> [WORK TO COMPLETE]: Retype the listing exactly, with no images.

> [RECORDED INFORMATION]:
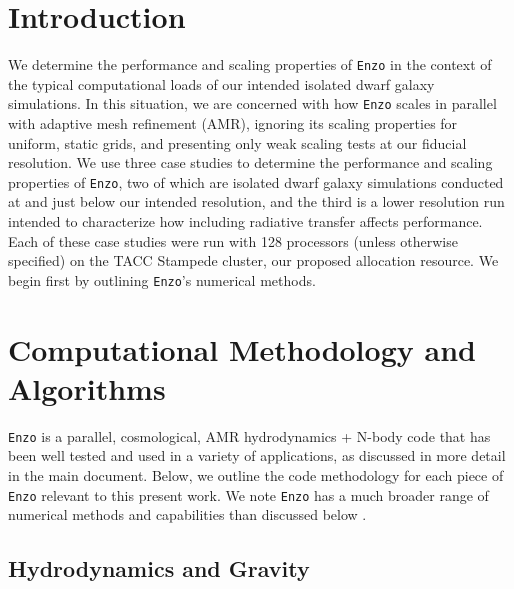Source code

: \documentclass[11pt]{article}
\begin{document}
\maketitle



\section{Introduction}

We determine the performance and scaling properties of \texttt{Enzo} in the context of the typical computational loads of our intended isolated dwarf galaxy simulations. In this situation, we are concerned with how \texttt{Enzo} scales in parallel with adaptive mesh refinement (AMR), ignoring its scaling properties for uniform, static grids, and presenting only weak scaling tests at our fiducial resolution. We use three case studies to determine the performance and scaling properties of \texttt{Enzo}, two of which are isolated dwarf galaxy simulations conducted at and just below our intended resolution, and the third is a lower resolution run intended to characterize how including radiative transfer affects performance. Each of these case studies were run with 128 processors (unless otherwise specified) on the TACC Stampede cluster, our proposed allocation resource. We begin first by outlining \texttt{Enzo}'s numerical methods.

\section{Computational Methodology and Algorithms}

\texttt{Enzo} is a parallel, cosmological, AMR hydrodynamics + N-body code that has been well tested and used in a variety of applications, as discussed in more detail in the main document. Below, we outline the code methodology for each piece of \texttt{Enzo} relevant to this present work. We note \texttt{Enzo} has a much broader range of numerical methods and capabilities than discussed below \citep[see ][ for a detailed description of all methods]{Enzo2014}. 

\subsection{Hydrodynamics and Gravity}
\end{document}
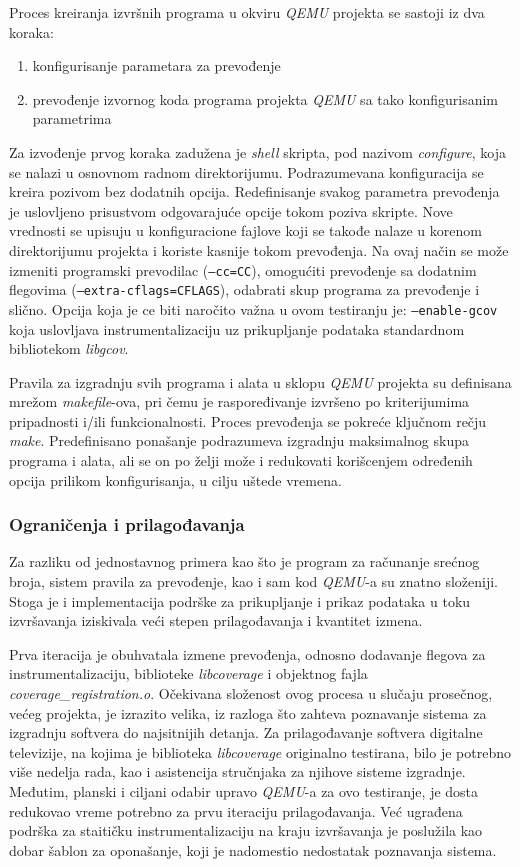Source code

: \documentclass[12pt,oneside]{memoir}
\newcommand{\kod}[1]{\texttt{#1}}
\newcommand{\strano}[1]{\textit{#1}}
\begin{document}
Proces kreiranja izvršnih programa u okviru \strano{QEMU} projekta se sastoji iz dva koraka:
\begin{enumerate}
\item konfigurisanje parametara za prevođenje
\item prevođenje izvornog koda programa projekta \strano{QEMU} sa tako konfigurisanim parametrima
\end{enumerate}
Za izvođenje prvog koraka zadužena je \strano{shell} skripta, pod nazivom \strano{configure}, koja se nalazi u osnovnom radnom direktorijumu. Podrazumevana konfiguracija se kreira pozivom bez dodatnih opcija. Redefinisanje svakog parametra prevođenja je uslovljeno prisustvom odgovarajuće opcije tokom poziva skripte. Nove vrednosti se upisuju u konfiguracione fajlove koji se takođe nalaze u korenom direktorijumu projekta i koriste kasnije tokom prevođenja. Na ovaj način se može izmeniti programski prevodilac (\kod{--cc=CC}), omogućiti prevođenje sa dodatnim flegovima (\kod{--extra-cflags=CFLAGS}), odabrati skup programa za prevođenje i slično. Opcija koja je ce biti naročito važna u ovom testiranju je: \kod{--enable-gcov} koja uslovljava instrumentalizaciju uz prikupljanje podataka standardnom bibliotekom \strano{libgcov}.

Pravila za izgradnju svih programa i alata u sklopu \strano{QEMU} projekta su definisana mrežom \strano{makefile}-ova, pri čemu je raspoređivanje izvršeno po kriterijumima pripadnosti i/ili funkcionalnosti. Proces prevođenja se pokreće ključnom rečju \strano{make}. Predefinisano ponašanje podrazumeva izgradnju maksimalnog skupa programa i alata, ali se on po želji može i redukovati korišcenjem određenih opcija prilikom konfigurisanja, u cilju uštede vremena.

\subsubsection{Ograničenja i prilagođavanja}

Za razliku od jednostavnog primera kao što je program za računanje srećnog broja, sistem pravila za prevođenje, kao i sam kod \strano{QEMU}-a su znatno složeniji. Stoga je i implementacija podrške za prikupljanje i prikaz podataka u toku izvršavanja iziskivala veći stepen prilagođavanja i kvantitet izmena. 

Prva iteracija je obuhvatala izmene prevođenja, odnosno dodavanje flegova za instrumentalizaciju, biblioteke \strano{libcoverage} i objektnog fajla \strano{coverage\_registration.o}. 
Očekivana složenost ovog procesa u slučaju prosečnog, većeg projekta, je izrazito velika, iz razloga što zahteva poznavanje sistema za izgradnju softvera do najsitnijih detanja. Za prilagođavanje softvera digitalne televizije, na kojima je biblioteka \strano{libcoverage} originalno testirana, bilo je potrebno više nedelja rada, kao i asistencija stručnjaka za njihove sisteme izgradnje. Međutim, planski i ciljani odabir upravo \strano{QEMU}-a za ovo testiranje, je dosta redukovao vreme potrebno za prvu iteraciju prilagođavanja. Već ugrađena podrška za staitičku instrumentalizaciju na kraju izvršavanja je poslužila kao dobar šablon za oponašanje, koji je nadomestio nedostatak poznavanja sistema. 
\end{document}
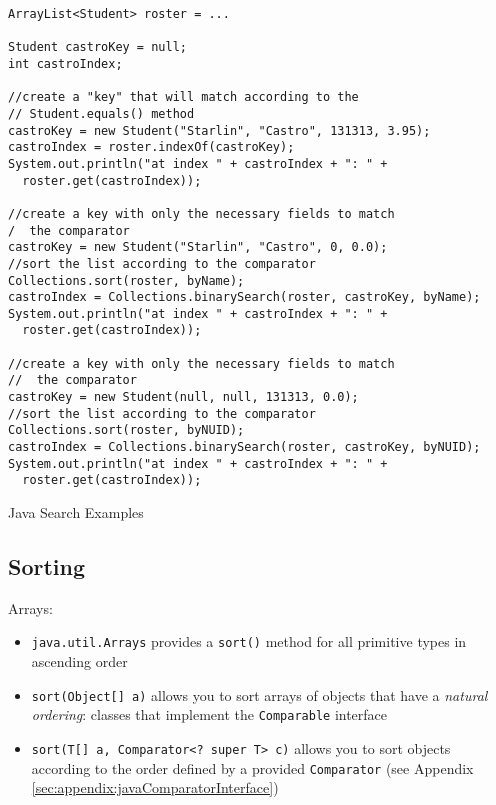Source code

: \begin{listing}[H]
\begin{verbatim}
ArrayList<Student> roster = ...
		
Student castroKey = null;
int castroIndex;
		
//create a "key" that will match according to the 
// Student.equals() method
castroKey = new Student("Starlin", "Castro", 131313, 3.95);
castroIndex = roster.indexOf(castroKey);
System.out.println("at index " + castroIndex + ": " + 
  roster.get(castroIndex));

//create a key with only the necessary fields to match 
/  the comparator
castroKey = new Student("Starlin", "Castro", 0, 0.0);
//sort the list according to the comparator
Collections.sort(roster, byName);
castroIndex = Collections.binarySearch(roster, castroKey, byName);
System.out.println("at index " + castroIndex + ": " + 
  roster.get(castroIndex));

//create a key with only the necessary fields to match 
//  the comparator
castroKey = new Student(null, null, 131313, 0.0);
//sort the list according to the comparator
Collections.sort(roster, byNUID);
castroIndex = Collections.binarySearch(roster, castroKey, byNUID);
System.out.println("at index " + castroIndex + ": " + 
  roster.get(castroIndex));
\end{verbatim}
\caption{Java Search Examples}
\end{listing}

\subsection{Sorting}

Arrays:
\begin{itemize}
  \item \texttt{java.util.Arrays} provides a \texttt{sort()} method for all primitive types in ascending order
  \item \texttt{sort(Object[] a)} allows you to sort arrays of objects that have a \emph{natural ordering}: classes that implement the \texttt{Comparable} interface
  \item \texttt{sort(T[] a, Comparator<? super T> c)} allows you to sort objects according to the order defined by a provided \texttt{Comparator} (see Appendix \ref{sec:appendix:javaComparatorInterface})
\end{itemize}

> [SOLUTION TO THIS EXERCISE]:
Source code

: \documentclass[11pt]{article}
\begin{document}
\maketitle



\section{Introduction}

We determine the performance and scaling properties of \texttt{Enzo} in the context of the typical computational loads of our intended isolated dwarf galaxy simulations. In this situation, we are concerned with how \texttt{Enzo} scales in parallel with adaptive mesh refinement (AMR), ignoring its scaling properties for uniform, static grids, and presenting only weak scaling tests at our fiducial resolution. We use three case studies to determine the performance and scaling properties of \texttt{Enzo}, two of which are isolated dwarf galaxy simulations conducted at and just below our intended resolution, and the third is a lower resolution run intended to characterize how including radiative transfer affects performance. Each of these case studies were run with 128 processors (unless otherwise specified) on the TACC Stampede cluster, our proposed allocation resource. We begin first by outlining \texttt{Enzo}'s numerical methods.

\section{Computational Methodology and Algorithms}

\texttt{Enzo} is a parallel, cosmological, AMR hydrodynamics + N-body code that has been well tested and used in a variety of applications, as discussed in more detail in the main document. Below, we outline the code methodology for each piece of \texttt{Enzo} relevant to this present work. We note \texttt{Enzo} has a much broader range of numerical methods and capabilities than discussed below \citep[see ][ for a detailed description of all methods]{Enzo2014}. 

\subsection{Hydrodynamics and Gravity}
\end{document}
Source code

: \documentclass[12pt,oneside]{memoir}
\newcommand{\kod}[1]{\texttt{#1}}
\newcommand{\strano}[1]{\textit{#1}}
\begin{document}
Proces kreiranja izvršnih programa u okviru \strano{QEMU} projekta se sastoji iz dva koraka:
\begin{enumerate}
\item konfigurisanje parametara za prevođenje
\item prevođenje izvornog koda programa projekta \strano{QEMU} sa tako konfigurisanim parametrima
\end{enumerate}
Za izvođenje prvog koraka zadužena je \strano{shell} skripta, pod nazivom \strano{configure}, koja se nalazi u osnovnom radnom direktorijumu. Podrazumevana konfiguracija se kreira pozivom bez dodatnih opcija. Redefinisanje svakog parametra prevođenja je uslovljeno prisustvom odgovarajuće opcije tokom poziva skripte. Nove vrednosti se upisuju u konfiguracione fajlove koji se takođe nalaze u korenom direktorijumu projekta i koriste kasnije tokom prevođenja. Na ovaj način se može izmeniti programski prevodilac (\kod{--cc=CC}), omogućiti prevođenje sa dodatnim flegovima (\kod{--extra-cflags=CFLAGS}), odabrati skup programa za prevođenje i slično. Opcija koja je ce biti naročito važna u ovom testiranju je: \kod{--enable-gcov} koja uslovljava instrumentalizaciju uz prikupljanje podataka standardnom bibliotekom \strano{libgcov}.

Pravila za izgradnju svih programa i alata u sklopu \strano{QEMU} projekta su definisana mrežom \strano{makefile}-ova, pri čemu je raspoređivanje izvršeno po kriterijumima pripadnosti i/ili funkcionalnosti. Proces prevođenja se pokreće ključnom rečju \strano{make}. Predefinisano ponašanje podrazumeva izgradnju maksimalnog skupa programa i alata, ali se on po želji može i redukovati korišcenjem određenih opcija prilikom konfigurisanja, u cilju uštede vremena.

\subsubsection{Ograničenja i prilagođavanja}

Za razliku od jednostavnog primera kao što je program za računanje srećnog broja, sistem pravila za prevođenje, kao i sam kod \strano{QEMU}-a su znatno složeniji. Stoga je i implementacija podrške za prikupljanje i prikaz podataka u toku izvršavanja iziskivala veći stepen prilagođavanja i kvantitet izmena. 

Prva iteracija je obuhvatala izmene prevođenja, odnosno dodavanje flegova za instrumentalizaciju, biblioteke \strano{libcoverage} i objektnog fajla \strano{coverage\_registration.o}. 
Očekivana složenost ovog procesa u slučaju prosečnog, većeg projekta, je izrazito velika, iz razloga što zahteva poznavanje sistema za izgradnju softvera do najsitnijih detanja. Za prilagođavanje softvera digitalne televizije, na kojima je biblioteka \strano{libcoverage} originalno testirana, bilo je potrebno više nedelja rada, kao i asistencija stručnjaka za njihove sisteme izgradnje. Međutim, planski i ciljani odabir upravo \strano{QEMU}-a za ovo testiranje, je dosta redukovao vreme potrebno za prvu iteraciju prilagođavanja. Već ugrađena podrška za staitičku instrumentalizaciju na kraju izvršavanja je poslužila kao dobar šablon za oponašanje, koji je nadomestio nedostatak poznavanja sistema. 
\end{document}
Source code

: \begin{listing}[H]
\begin{verbatim}
ArrayList<Student> roster = ...
		
Student castroKey = null;
int castroIndex;
		
//create a "key" that will match according to the 
// Student.equals() method
castroKey = new Student("Starlin", "Castro", 131313, 3.95);
castroIndex = roster.indexOf(castroKey);
System.out.println("at index " + castroIndex + ": " + 
  roster.get(castroIndex));

//create a key with only the necessary fields to match 
/  the comparator
castroKey = new Student("Starlin", "Castro", 0, 0.0);
//sort the list according to the comparator
Collections.sort(roster, byName);
castroIndex = Collections.binarySearch(roster, castroKey, byName);
System.out.println("at index " + castroIndex + ": " + 
  roster.get(castroIndex));

//create a key with only the necessary fields to match 
//  the comparator
castroKey = new Student(null, null, 131313, 0.0);
//sort the list according to the comparator
Collections.sort(roster, byNUID);
castroIndex = Collections.binarySearch(roster, castroKey, byNUID);
System.out.println("at index " + castroIndex + ": " + 
  roster.get(castroIndex));
\end{verbatim}
\caption{Java Search Examples}
\end{listing}

\subsection{Sorting}

Arrays:
\begin{itemize}
  \item \texttt{java.util.Arrays} provides a \texttt{sort()} method for all primitive types in ascending order
  \item \texttt{sort(Object[] a)} allows you to sort arrays of objects that have a \emph{natural ordering}: classes that implement the \texttt{Comparable} interface
  \item \texttt{sort(T[] a, Comparator<? super T> c)} allows you to sort objects according to the order defined by a provided \texttt{Comparator} (see Appendix \ref{sec:appendix:javaComparatorInterface})
\end{itemize}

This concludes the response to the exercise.